Would you tally how many lines in the records include the word "grab"? Reply with the number only.

* [Stored data entries]
◇ ◇ ◇

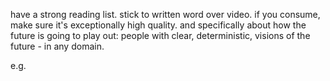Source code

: have a strong reading list. stick to written word over video.
if you consume, make sure it's exceptionally high quality. and specifically about how the future is going to play out: people with clear, deterministic, visions of the future - in any domain.

e.g. 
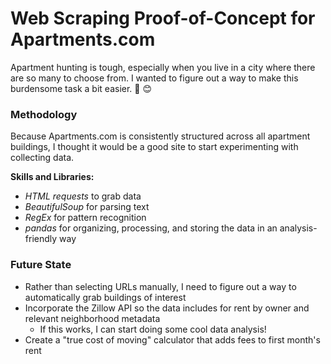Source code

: # Web Scraping Proof-of-Concept for Apartments.com
Apartment hunting is tough, especially when you live in a city where there are so many to choose from. I wanted to figure out a way to make this burdensome task a bit easier. :house_with_garden: :blush:

### Methodology
Because Apartments.com is consistently structured across all apartment buildings, I thought it would be a good site to start experimenting with collecting data. 

**Skills and Libraries:**
* *HTML requests* to grab data
* *BeautifulSoup* for parsing text
* *RegEx* for pattern recognition
* *pandas* for organizing, processing, and storing the data in an analysis-friendly way

### Future State
* Rather than selecting URLs manually, I need to figure out a way to automatically grab buildings of interest
* Incorporate the Zillow API so the data includes for rent by owner and relevant neighborhood metadata
  * If this works, I can start doing some cool data analysis!
* Create a "true cost of moving" calculator that adds fees to first month's rent
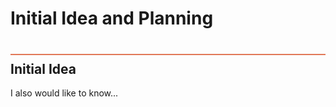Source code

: # Initial Idea and Planning
<div style="height:2px; background-color: #E17858; margin-top: 40px; margin-bottom: -20px;"></div>

## Initial Idea

I also would like to know...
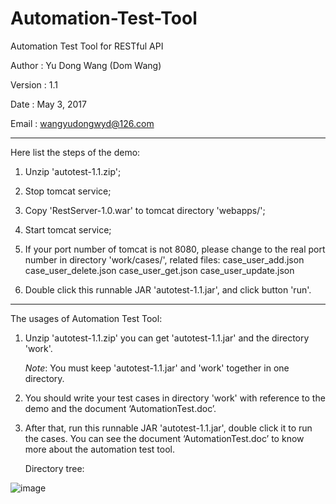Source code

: # Automation-Test-Tool

Automation Test Tool for RESTful API


Author	:  Yu Dong Wang (Dom Wang)

Version	:  1.1

Date	:  May 3, 2017

Email	:  wangyudongwyd@126.com

---------------------------------------------------------------------------------------------------------------------
Here list the steps of the demo:

1. Unzip 'autotest-1.1.zip';


2. Stop tomcat service; 

3. Copy 'RestServer-1.0.war' to tomcat directory 'webapps/';

4. Start tomcat service;

5. If your port number of tomcat is not 8080, please change to the real port number in directory 'work/cases/', related files:
case_user_add.json
case_user_delete.json
case_user_get.json
case_user_update.json

5. Double click this runnable JAR 'autotest-1.1.jar', and click button 'run'.

---------------------------------------------------------------------------------------------------------------------
The usages of Automation Test Tool:

1. Unzip 'autotest-1.1.zip' you can get 'autotest-1.1.jar' and the directory 'work'.

   *Note*: You must keep 'autotest-1.1.jar' and 'work' together in one directory.

2. You should write your test cases in directory 'work' with reference to the demo and the document ‘AutomationTest.doc’.

3. After that, run this runnable JAR 'autotest-1.1.jar', double click it to run the cases.
   You can see the document ‘AutomationTest.doc’ to know more about the automation test tool.
   
   Directory tree: 

![image](https://raw.githubusercontent.com/wangyudongdom/Automation-Test-Tool/master/screenshot_4.png)

   

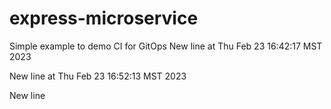 # express-microservice

Simple example to demo CI for GitOps
New line at Thu Feb 23 16:42:17 MST 2023


New line at Thu Feb 23 16:52:13 MST 2023

New line
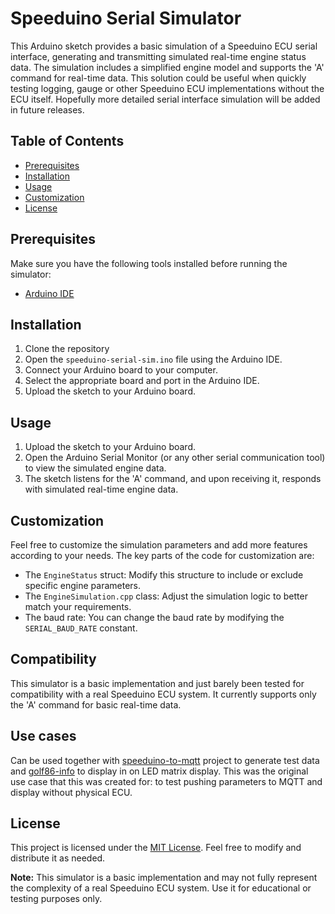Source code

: # Speeduino Serial Simulator

This Arduino sketch provides a basic simulation of a Speeduino ECU serial interface, generating and transmitting simulated real-time engine status data. The simulation includes a simplified engine model and supports the 'A' command for real-time data. This solution could be useful when quickly testing logging, gauge or other Speeduino ECU implementations without the ECU itself. Hopefully more detailed serial interface simulation will be added in future releases.

## Table of Contents
- [Prerequisites](#prerequisites)
- [Installation](#installation)
- [Usage](#usage)
- [Customization](#customization)
- [License](#license)

## Prerequisites
Make sure you have the following tools installed before running the simulator:
- [Arduino IDE](https://www.arduino.cc/en/Main/Software)

## Installation
1. Clone the repository
2. Open the `speeduino-serial-sim.ino` file using the Arduino IDE.
3. Connect your Arduino board to your computer.
4. Select the appropriate board and port in the Arduino IDE.
5. Upload the sketch to your Arduino board.

## Usage
1. Upload the sketch to your Arduino board.
2. Open the Arduino Serial Monitor (or any other serial communication tool) to view the simulated engine data.
3. The sketch listens for the 'A' command, and upon receiving it, responds with simulated real-time engine data.

## Customization
Feel free to customize the simulation parameters and add more features according to your needs. The key parts of the code for customization are:

- The `EngineStatus` struct: Modify this structure to include or exclude specific engine parameters.
- The `EngineSimulation.cpp` class: Adjust the simulation logic to better match your requirements.
- The baud rate: You can change the baud rate by modifying the `SERIAL_BAUD_RATE` constant.

## Compatibility
This simulator is a basic implementation and just barely been tested for compatibility with a real Speeduino ECU system. It currently supports only the 'A' command for basic real-time data.

## Use cases
Can be used together with [speeduino-to-mqtt](https://github.com/askrejans/speeduino-to-mqtt) project to generate test data and [golf86-info](https://github.com/askrejans/golf86-info) to display in on LED matrix display. This was the original use case that this was created for: to test pushing parameters to MQTT and display without physical ECU.

## License
This project is licensed under the [MIT License](LICENSE). Feel free to modify and distribute it as needed.

**Note:** This simulator is a basic implementation and may not fully represent the complexity of a real Speeduino ECU system. Use it for educational or testing purposes only.
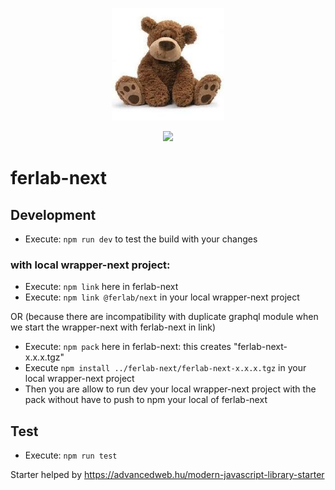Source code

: <p align="center">
  <img src="ferlab.png" alt="ferlab repository img" width="180px" />
</p>
<p align="center">
  <a href="https://opensource.org/licenses/Apache-2.0"><img src="https://img.shields.io/badge/License-Apache%202.0-blue.svg?style=for-the-badge"></a>
</p>

# ferlab-next

## Development

* Execute: `npm run dev` to test the build with your changes

### with local wrapper-next project:

* Execute: `npm link` here in ferlab-next
* Execute: `npm link @ferlab/next` in your local wrapper-next project

OR (because there are incompatibility with duplicate graphql module when we start the wrapper-next with ferlab-next in link)

* Execute: `npm pack` here in ferlab-next: this creates "ferlab-next-x.x.x.tgz"
* Execute `npm install ../ferlab-next/ferlab-next-x.x.x.tgz` in your local wrapper-next project
* Then you are allow to run dev your local wrapper-next project with the pack without have to push to npm your local of ferlab-next

## Test

* Execute: `npm run test`

Starter helped by https://advancedweb.hu/modern-javascript-library-starter
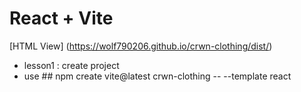 # React + Vite

[HTML View] (https://wolf790206.github.io/crwn-clothing/dist/)

-   lesson1 : create project
-   use ## npm create vite@latest crwn-clothing -- --template react
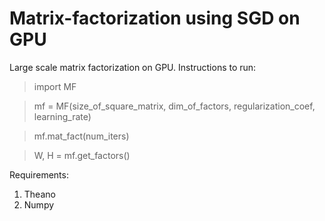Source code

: # Matrix-factorization using SGD on GPU

Large scale matrix factorization on GPU. Instructions to run:

> import MF

> mf = MF(size_of_square_matrix, dim_of_factors, regularization_coef, learning_rate)

> mf.mat_fact(num_iters)

> W, H = mf.get_factors()

Requirements:

1. Theano
2. Numpy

◇ ◇ ◇

* [Worked solution] 2